Oman, a major supplier of fins to Asian countries, witnesses falling shark numbers.
“There is an enormous economic interest in catching and trading these species, and a Cites piece of paper is really a nuisance [for traders].”
Resistance from Asian countries, particularly Japan, to placing bluefin tuna on a protective list received most attention at this year’s meeting.
Stocks of Atlantic bluefin tuna, prized as a sushi delicacy in Japan, have plunged more than 80 per cent since 1970, according to Cites.
Japan imports about 80 per cent of the catch, mostly from the European Union.
“It’s been a difficult conference from a conservation standpoint, perhaps because of the economic environment,” Tom Strickland, the US assistant secretary of the interior for fish, wildlife and parks, said.

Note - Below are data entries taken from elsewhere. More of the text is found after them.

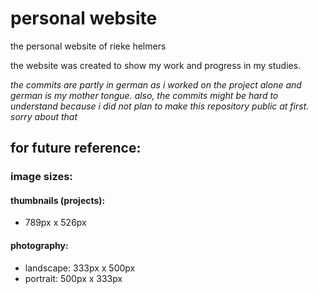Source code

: # personal website
the personal website of rieke helmers

the website was created to show my work and progress in my studies.

*the commits are partly in german as i worked on the project alone and german is my mother tongue. also, the commits might be hard to understand because i did not plan to make this repository public at first. sorry about that*

## for future reference:

### image sizes:
#### thumbnails (projects):
  - 789px x 526px
#### photography:
  - landscape: 333px x 500px
  - portrait: 500px x 333px
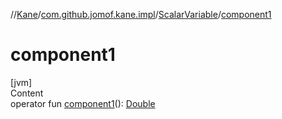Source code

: //[Kane](../../index.md)/[com.github.jomof.kane.impl](../index.md)/[ScalarVariable](index.md)/[component1](component1.md)



# component1  
[jvm]  
Content  
operator fun [component1](component1.md)(): [Double](https://kotlinlang.org/api/latest/jvm/stdlib/kotlin/-double/index.html)  



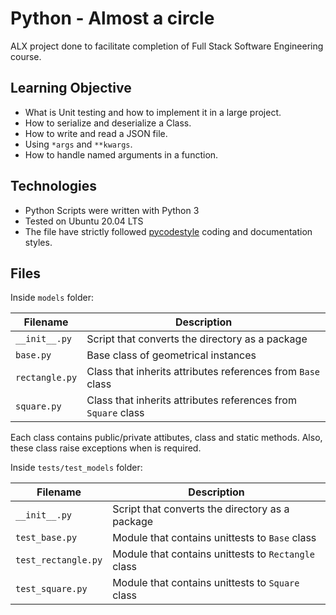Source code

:# Python - Almost a circle
ALX project done to facilitate completion of Full Stack Software Engineering course.

## Learning Objective
* What is Unit testing and how to implement it in a large project.
* How to serialize and deserialize a Class.
* How to write and read a JSON file.
* Using `*args` and `**kwargs`.
* How to handle named arguments in a function.
## Technologies
* Python Scripts were written with Python 3
* Tested on Ubuntu 20.04 LTS
* The file have strictly followed [pycodestyle](https://github.com/PyCQA/pycodestyle) coding and documentation styles.

## Files

Inside `models` folder:

| Filename | Description |
| -------- | ----------- |
| `__init__.py` | Script that converts the directory as a package |
| `base.py` | Base class of geometrical instances |
| `rectangle.py` | Class that inherits attributes references from `Base` class |
| `square.py` | Class that inherits attributes references from `Square` class |

Each class contains public/private attibutes, class and static methods. Also, these class raise exceptions when is required.

Inside `tests/test_models` folder:

| Filename | Description |
| -------- | ----------- |
| `__init__.py` | Script that converts the directory as a package |
| `test_base.py` | Module that contains unittests to `Base` class |
| `test_rectangle.py` | Module that contains unittests to `Rectangle` class |
| `test_square.py` | Module that contains unittests to `Square` class |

“But the history of Cites is one built on supporting conservation over a period of time. We have a strong foundation, and often it takes several conferences to get things listed,” he said.
Cites meets once every two-and-a-half years.

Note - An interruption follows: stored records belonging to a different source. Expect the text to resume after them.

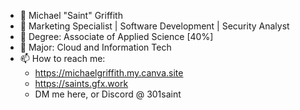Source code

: - 👋 Michael "Saint" Griffith
- 👀 Marketing Specialist | Software Development | Security Analyst
- 🌱 Degree: Associate of Applied Science [40%]
- 🌱 Major: Cloud and Information Tech
- 📫 How to reach me:
  - https://michaelgriffith.my.canva.site
  - https://saints.gfx.work   
  - DM me here, or Discord @ 301saint

<!---
301Saint/301Saint is a ✨ special ✨ repository because its `README.md` (this file) appears on your GitHub profile.
You can click the Preview link to take a look at your changes.
--->
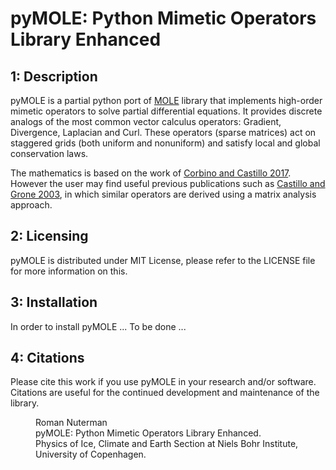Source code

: pyMOLE: Python Mimetic Operators Library Enhanced
========================================


1: Description
--------------

pyMOLE is a partial python port of [MOLE](https://github.com/jcorbino/mole) library
that implements high-order mimetic operators to solve partial differential equations.
It provides discrete analogs of the most common vector calculus operators:
Gradient, Divergence, Laplacian and Curl. These operators (sparse matrices) act
on staggered grids (both uniform and nonuniform) and satisfy local and
global conservation laws.

The mathematics is based on the work of
[Corbino and Castillo 2017](https://doi.org/10.4172/2168-9679.1000387).
However the user may find useful previous publications such as
[Castillo and Grone 2003](https://doi.org/10.1137/S0895479801398025),
in which similar operators are derived using a matrix analysis approach.


2: Licensing
------------

pyMOLE is distributed under MIT License, please refer to the
LICENSE file for more information on this.


3: Installation
---------------

In order to install pyMOLE ... To be done ...

4: Citations
------------

Please cite this work if you use pyMOLE in your research and/or software.
Citations are useful for the continued development and maintenance of
the library.
<dl>
  <dd>Roman Nuterman</dd>
  <dd>pyMOLE: Python Mimetic Operators Library Enhanced.</dd>
  <dd>Physics of Ice, Climate and Earth Section at Niels Bohr Institute,
  University of Copenhagen.</dd>
<dl>
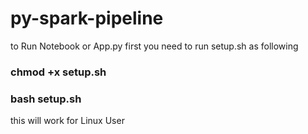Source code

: # py-spark-pipeline

<p> to Run Notebook or App.py first you need to run setup.sh as following
</p>
<h3>chmod +x setup.sh</h3>
<h3>bash setup.sh</h3>
this will work for Linux User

Amid the disappointments for conservation advocates, there were some successes.
|Trade interests have trumped proposals to step up protection for bluefin tuna [Reuters]|
Kenya scored a victory with its proposal to combat the escalation of rhino poaching by placing the animals on a protective list.

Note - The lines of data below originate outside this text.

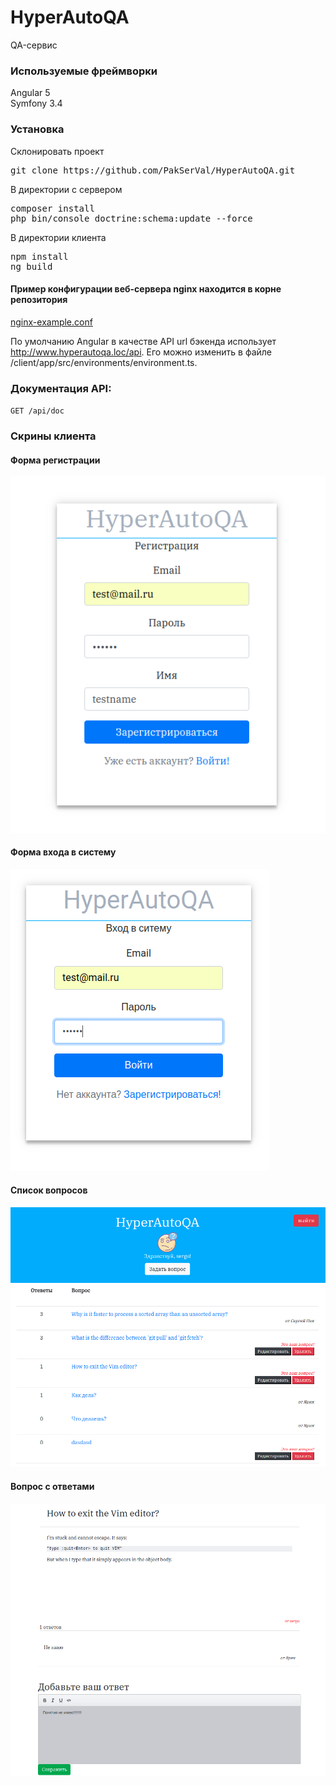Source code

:# HyperAutoQA
QA-сервис
### Используемые фреймворки
Angular 5 <br>
Symfony 3.4
### Установка
Склонировать проект
<pre>git clone https://github.com/PakSerVal/HyperAutoQA.git</pre>
В директории с сервером
<pre>
composer install
php bin/console doctrine:schema:update --force
</pre>
В директории клиента
<pre>
npm install
ng build
</pre>
#### Пример конфигурации веб-сервера nginx находится в корне репозитория
<a href="https://github.com/PakSerVal/HyperAutoQA/blob/master/nginx-example.conf">nginx-example.conf</a>

По умолчанию Angular в качестве API url бэкенда использует http://www.hyperautoqa.loc/api. Его можно изменить в файле /client/app/src/environments/environment.ts. <br>

### Документация API: 
`GET /api/doc`
### Скрины клиента

#### Форма регистрации
![Alt text](/screens/registration.png?raw=true "Форма регистрации")
#### Форма входа в систему
![Alt text](/screens/login.png?raw=true "Форма входа в систему")
#### Список вопросов
![Alt text](/screens/question-list.png?raw=true "Список вопросов")
#### Вопрос с ответами
![Alt text](/screens/question-details.png?raw=true "Вопрос с ответами")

Rhinos in countries such as India, South Africa, Nepal and Zimbabwe are killed by organised crime groups that control the smuggling of rhino horns to the far east of Asia, where they are sold on the black market for thousands of dollars, Cites says.
Calls by Zambia and Tanzania to relax a trade ban on elephant ivory were rejected and Porbeagle sharks, hit by overfishing in the Atlantic and Mediterranean, also won protection.
However, proposed protections for other sharks, which are caught as ingredients in shark’s fin soup in Asia, failed.
And a US proposal to protect polar bears, which thrust the issue of climate change onto the agenda of the conference for the first time, was defeated.
Al Jazeera’s Nick Clark, reporting from conference, said the Cites convention had seen big business and commercial interests win over conservation.
“Big business is the name of the game as a result the summit has failed badly,” he said.
“The Cites convention has wrapped up and there is not a lot to shout about from the rooftops. All the proposals for marine species were rejected.”